There is now nothing left to do but hoist the flag again, this time to the top - because Alfred and Rita, through their grief, have found a new purpose in life. After the flag would go up, the lights would fade, there’d be a curtain call, and we’d all go home. The actor playing Alfred pulls on the rope to pull the flag up - and the entire apparatus comes down: the metal pulley at the top of the pole, the rope, and flag. The flagpole is still there. But the actor is holding everything else. If I was the stage manager, I would have just blacked the lights out and called it an evening.

But that was not what happened.

The infamous flagpole

The infamous flagpole

The lights did not go out because, I am just assuming, the cue for the final blackout is the flag being raised. So the play is essentially over, the actors playing Rita and Alfred are alone onstage with no more lines to say and the lights remain lit. I suppose one of them could have just ad-libbed, “Let’s go in,” and exited together.

But they didn’t.

So the actor decides to try to toss the flag and rope to the top of the pole, hoping that it will catch onto the top and somehow stay there. But after a couple of tries it becomes clear that this is not going to happen. The stage remains lit, and a full house is watching. So the actor does the only other thing he can think of. 

He tries to climb the pole. 

Now, this is not a pole with divots, or rungs or anything to get your feet on to: It is a completely smooth pole. Like a stripper pole. Wooden, yes, but the same idea. So, with flag and rope and pulley slung over his shoulder, he tries to pull himself up the pole by his arms, with his ankles wrapped around the shaft. You know, like they made you do in gym. But he’s not an athlete, he is not a young actor, nor is he an especially trim actor - he is a character actor who has been cast as a father. And he gets two feet off the ground and slides back down. Now again, if I were the stage manager…..but I’m not. So the lights stay on. If anything, to us in the audience, they seem to get brighter.
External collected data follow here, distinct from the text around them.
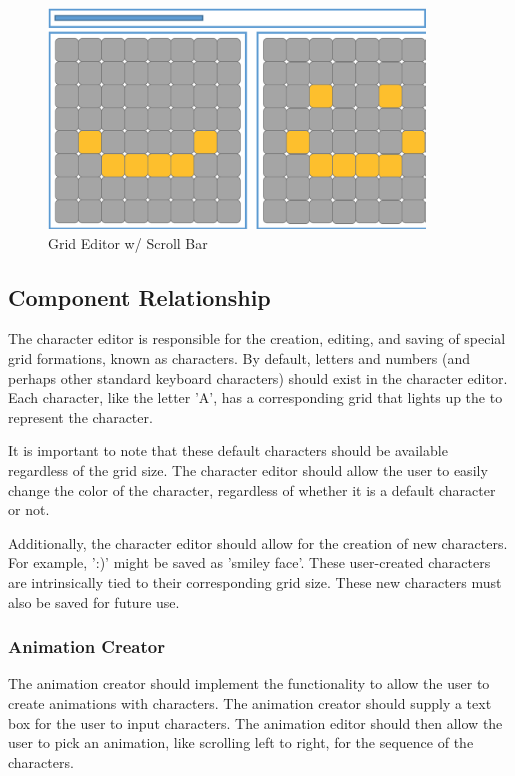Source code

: \documentclass[12pt]{article}
\begin{document}
	\begin{figure}[ht!]
		\centering
		\includegraphics[width=100mm]{Multi-grid.png}
		\caption{Grid Editor w/ Scroll Bar}
	\end{figure}
	\clearpage
	
	
	\subsection {Component Relationship}
	The character editor is responsible for the creation, editing, and saving of special grid formations, known as characters. By default, letters and numbers (and perhaps other standard keyboard characters) should exist in the character editor. Each character, like the letter 'A', has a corresponding grid that lights up the to represent the character.
	
	It is important to note that these default characters should be available regardless of the grid size. The character editor should allow the user to easily change the color of the character, regardless of whether it is a default character or not.
	
	Additionally, the character editor should allow for the creation of new characters. For example, ':)' might be saved as 'smiley face'. These user-created characters are intrinsically tied to their corresponding grid size. These new characters must also be saved for future use.
	

	
	\subsubsection{Animation Creator}
	The animation creator should implement the functionality to allow the user to create animations with characters. The animation creator should supply a text box for the user to input characters. The animation editor should then allow the user to pick an animation, like scrolling left to right, for the sequence of the characters.
	
\end{document}
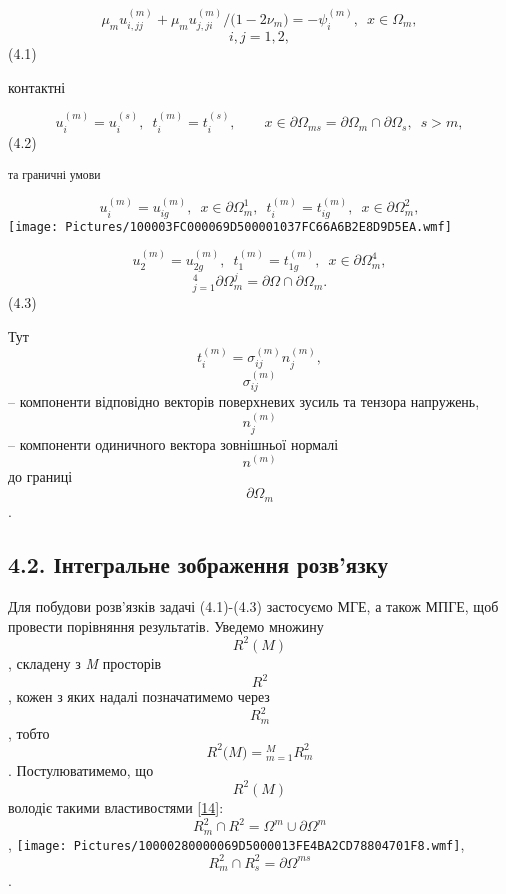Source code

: \[{\mu_{m}{u_{i,\mathit{\text{jj}}}^{(m)} + \mu_{m}}{u_{j,\mathit{\text{ji}}}^{(m)}/(}{1 - 2}\nu_{m}{) = {- \psi_{i}^{(m)}}},\mspace{9mu} x\in\Omega_{m},}{}\]\[{i,{j = 1,2},}{}\](4.1)

контактні

\[{{u_{i}^{(m)} = u_{i}^{(s)}},\mspace{9mu}{t_{i}^{(m)} = t_{i}^{(s)}},\qquad x\in\partial{\Omega_{\mathit{\text{ms}}} = \partial}{\Omega_{m} \cap \partial}\Omega_{s},\mspace{9mu}{s > m},}{}\](4.2)

\textsubscript{та граничні умови}

\[{{u_{i}^{(m)} = u_{\mathit{\text{ig}}}^{(m)}},\mspace{9mu} x\in\partial\Omega_{m}^{1},\mspace{9mu}{t_{i}^{(m)} = t_{\mathit{\text{ig}}}^{(m)}},\mspace{9mu} x\in\partial\Omega_{m}^{2},}{}\]\texttt{[image: Pictures/100003FC000069D500001037FC66A6B2E8D9D5EA.wmf]}

\[{{u_{2}^{(m)} = u_{2g}^{(m)}},\mspace{9mu}{t_{1}^{(m)} = t_{1g}^{(m)}},\mspace{9mu} x\in\partial\Omega_{m}^{4},}{}\]\[{{}_{j = 1}^{4}\partial{\Omega_{m}^{j} = \partial}{\Omega \cap \partial}\Omega_{m}\text{.}}{}\]\textsubscript{}(4.3)

Тут
\[{{t_{i}^{(m)} = \sigma_{\mathit{\text{ij}}}^{(m)}}n_{j}^{(m)},}{}\]\[\sigma_{\mathit{\text{ij}}}^{(m)}{}\]--
компоненти відповідно век­торів поверхневих зу­силь та тензора
напру­жень, \[n_{j}^{(m)}{}\] -- компоненти одиничного вектора
зов­ніш­ньої нормалі \[n^{(m)}{}\]\textsubscript{ }до границі
\[{\partial\Omega_{m}}{}\].

\hypertarget{ux456ux43dux442ux435ux433ux440ux430ux43bux44cux43dux435-ux437ux43eux431ux440ux430ux436ux435ux43dux43dux44f-ux440ux43eux437ux432ux44fux437ux43aux443}{%
\subsection[4.2. Інтегральне зображення
розв'язку]{\texorpdfstring{\protect\hypertarget{anchor-55}{}{}4.2.
Інтегральне зображення
розв'язку}{4.2. Інтегральне зображення розв'язку}}\label{ux456ux43dux442ux435ux433ux440ux430ux43bux44cux43dux435-ux437ux43eux431ux440ux430ux436ux435ux43dux43dux44f-ux440ux43eux437ux432ux44fux437ux43aux443}}

Для побудови розв'язків задачі (4.1)-(4.3) застосуємо МГЕ, а також МПГЕ,
щоб провести порівняння результатів. Уведемо множину \[{R^{2}(M)}{}\],
складену з \emph{M} просторів \[R^{2}{}\], кожен з яких надалі
позначатимемо через \[R_{m}^{2}{}\], тобто
\[{R^{2}(M{) = {}_{m = 1}^{M}}R_{m}^{2}}{}\]. Постулюватимемо, що
\[{R^{2}(M)}{}\] володіє такими властивостями
{[}\protect\hyperlink{anchor-24}{14}{]}:
\[{{{R_{m}^{2} \cap R^{2}} = {\Omega^{m} \cup \partial}}\Omega^{m}}{}\],
\texttt{[image: Pictures/10000280000069D5000013FE4BA2CD78804701F8.wmf]},
\[{{{R_{m}^{2} \cap R_{s}^{2}} = \partial}\Omega^{\mathit{\text{ms}}}}{}\].

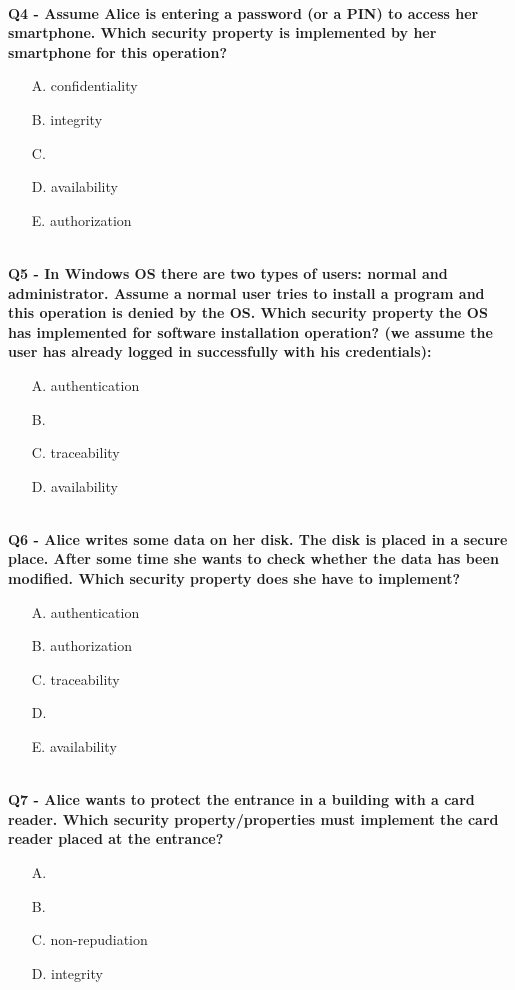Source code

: 
\textbf{\\Q4 - Assume Alice is entering a password (or a PIN) to access her smartphone. Which security property is implemented by her smartphone for this operation?}
\begin{enumerate}
    \item[A.] confidentiality
    \item[B.] integrity
    \item[C.] 
    \item[D.] availability
    \item[E.] authorization
\end{enumerate}


\textbf{\\Q5 - In Windows OS there are two types of users: normal and administrator. Assume a normal user tries to install a program and this operation is denied by the OS. Which security property the OS has implemented for software installation operation? (we assume the user has already logged in successfully with his credentials):}
\begin{enumerate}
    \item[A.] authentication
    \item[B.] 
    \item[C.] traceability
    \item[D.] availability
\end{enumerate}



\textbf{\\Q6 - Alice writes some data on her disk. The disk is placed in a secure place. After some time she wants to check whether the data has been modified. Which security property does she have to implement?}
\begin{enumerate}
    \item[A.] authentication
    \item[B.] authorization
    \item[C.] traceability
    \item[D.] 
    \item[E.] availability
\end{enumerate}

\textbf{\\Q7 - Alice wants to protect the entrance in a building with a card reader. Which security property/properties must implement the card reader placed at the entrance?}
\begin{enumerate}
    \item[A.] 
    \item[B.] 
    \item[C.] non-repudiation
    \item[D.] integrity
\end{enumerate}

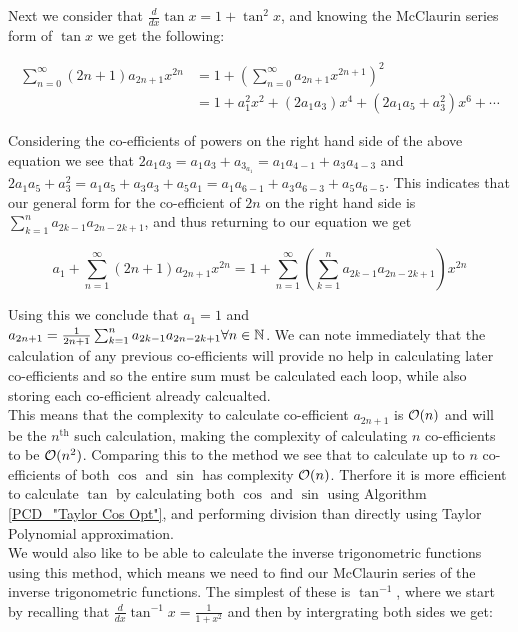 {Next we consider that \(\frac{d}{dx} \tan x = 1 + \tan^2 x\), and knowing the McClaurin series form of \(\tan x\) we get the following:

\begin{displaymath}
\begin{align*}
	\sum_{n=0}^\infty (2n+1)a_{2n+1}x^{2n} &= 1 + 
		(\sum_{n=0}^\infty a_{2n+1}x^{2n+1})^2\\
	&= 1 + a_1^2x^2 + (2a_1a_3)x^4 + (2a_1a_5 + a_3^2)x^6 + \cdots
\end{align*}
\end{displaymath}

Considering the co-efficients of powers on the right hand side of the above equation we see that \(2a_1a_3 = a_1a_3 + a_3_a_1 = a_1a_{4-1} + a_3a_{4-3}\) and \(2a_1a_5 + a_3^2 = a_1a_5 + a_3a_3 + a_5a_1 = a_1a_{6-1} + a_3a_{6-3} +a_5a_{6-5}\). This indicates that our general form for the co-efficient of \(2n\) on the right hand side is \(\sum_{k=1}^n a_{2k-1}a_{2n - 2k + 1}\), and thus returning to our equation we get

\[a_1 + \sum_{n=1}^\infty (2n+1)a_{2n+1}x^{2n} = 1 + \sum_{n=1}^\infty(\sum_{k=1}^n a_{2k-1}a_{2n-2k+1})x^{2n}\]

Using this we conclude that \(a_1 = 1\) and \(a_{2n+1} = \frac{1}{2n+1}\sum_{k=1}^n a_{2k-1}a_{2n-2k+1} \forall n \in \mathbb{N}\). We can note immediately that the calculation of any previous co-efficients will provide no help in calculating later co-efficients and so the entire sum must be calculated each loop, while also storing each co-efficient already calcualted.\\

This means that the complexity to calculate co-efficient \(a_{2n+1}\) is \(\mathcal{O}(n)\) and will be the \(n^\text{th}\) such calculation, making the complexity of calculating \(n\) co-efficients to be \(\mathcal{O}(n^2)\). Comparing this to the  method we see that to calculate up to \(n\) co-efficients of both \(\cos\) and \(\sin\) has complexity \(\mathcal{O}(n)\). Therfore it is more efficient to calculate \(\tan\) by calculating both \(\cos\) and \(\sin\) using Algorithm \ref{PCD_"Taylor Cos Opt"}, and performing division than directly using Taylor Polynomial approximation.\\

We would also like to be able to calculate the inverse trigonometric functions using this method, which means we need to find our McClaurin series of the inverse trigonometric functions. The simplest of these is \(\tan^{-1}\), where we start by recalling that \(\frac{d}{dx} \tan^{-1} x = \frac{1}{1+x^2}\) and then by intergrating both sides we get:

}
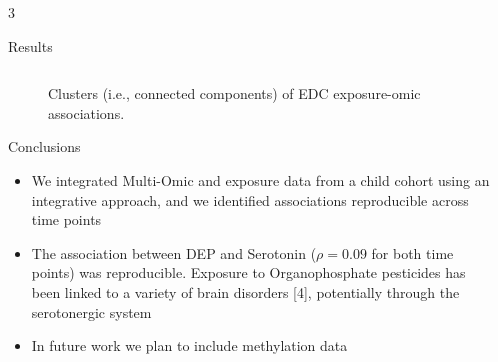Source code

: \documentclass[final]{beamer}
\newlength{\sepwidth}
\newlength{\colwidth}
\newcommand{\separatorcolumn}{\begin{column}{\sepwidth}\end{column}}
\begin{document}
\begin{frame}[t]
\begin{columns}[t]
\begin{column}{3\colwidth}
\begin{block}{Results}
\begin{columns}
\begin{column}{0.8\textwidth}
		\begin{figure}
				\centering
				\qquad
				\qquad
				\caption{Clusters (i.e., connected components) of EDC exposure-omic associations.}
				\label{fig:ccs}
		\end{figure}
		
		\begin{block}{Conclusions}
			\begin{itemize}
				\item We integrated Multi-Omic and exposure data from a child cohort using an integrative approach, and we identified associations reproducible across time points
				\item The association between DEP and Serotonin ($\rho=0.09$ for both time points) was reproducible. Exposure to Organophosphate pesticides has been linked to a variety of brain disorders [4], potentially through the serotonergic system
				\item In future work we plan to include methylation data
			\end{itemize}
		\end{block}
		
	\end{column}
  
  \end{columns}
  \end{block}

\end{column}

\separatorcolumn
\end{columns}
\end{frame}
\end{document}

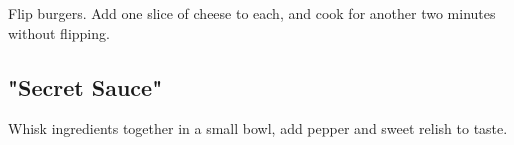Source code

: \begin{recipe}
Flip burgers. Add one slice of cheese to each, and cook for another two minutes without flipping.


\subsection{"Secret Sauce"}



Whisk ingredients together in a small bowl, add pepper and sweet relish to taste.

\end{recipe}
So, he tries again to shimmy up the pole. And he cannot.

So, he tries again. And he cannot.

The actress playing his wife Rita says nothing as she watches him in disbelief. In this moment she is alchemically transformed from an actor to member of the audience without ever leaving her place. And she and the rest of us, as one, watch him try to make it up that pole.

At no sporting event that I have ever attended, on TV or in person, have I ever wanted a someone to succeed as much as I did as I watched that actor struggle, fail, struggle, fail, struggle, fail, and try again. 

How long does this last? Three, four, five minutes? We can literally see the sweat roll of the actor’s face as he tries again and to climb that pole and squeaks back down.  

By now, the drama of the Allmers family and their personal tragedy has been completely obliterated from our memories and been replaced by a new, immediate, and more human drama and tragedy. 

Finally, by some grace of God, he manages to get up far enough to hook that flag on something and slide back down - in exhaustion and hollow triumph.

The lights finally start to slowly fade on the strangest five minutes I’ve ever been a witness to. 

This is the overwhelming, one-of-a-kind experience that can only happen in a theatre. I feel it on those extremely rare occasions when something goes horribly wrong; but I also feel it on those equally rare occasions when something goes extraordinarily right.  

And in both cases, your connection with the actors on stage is as close as strangers can possibly be. The communion is instant, absolute, and lasting.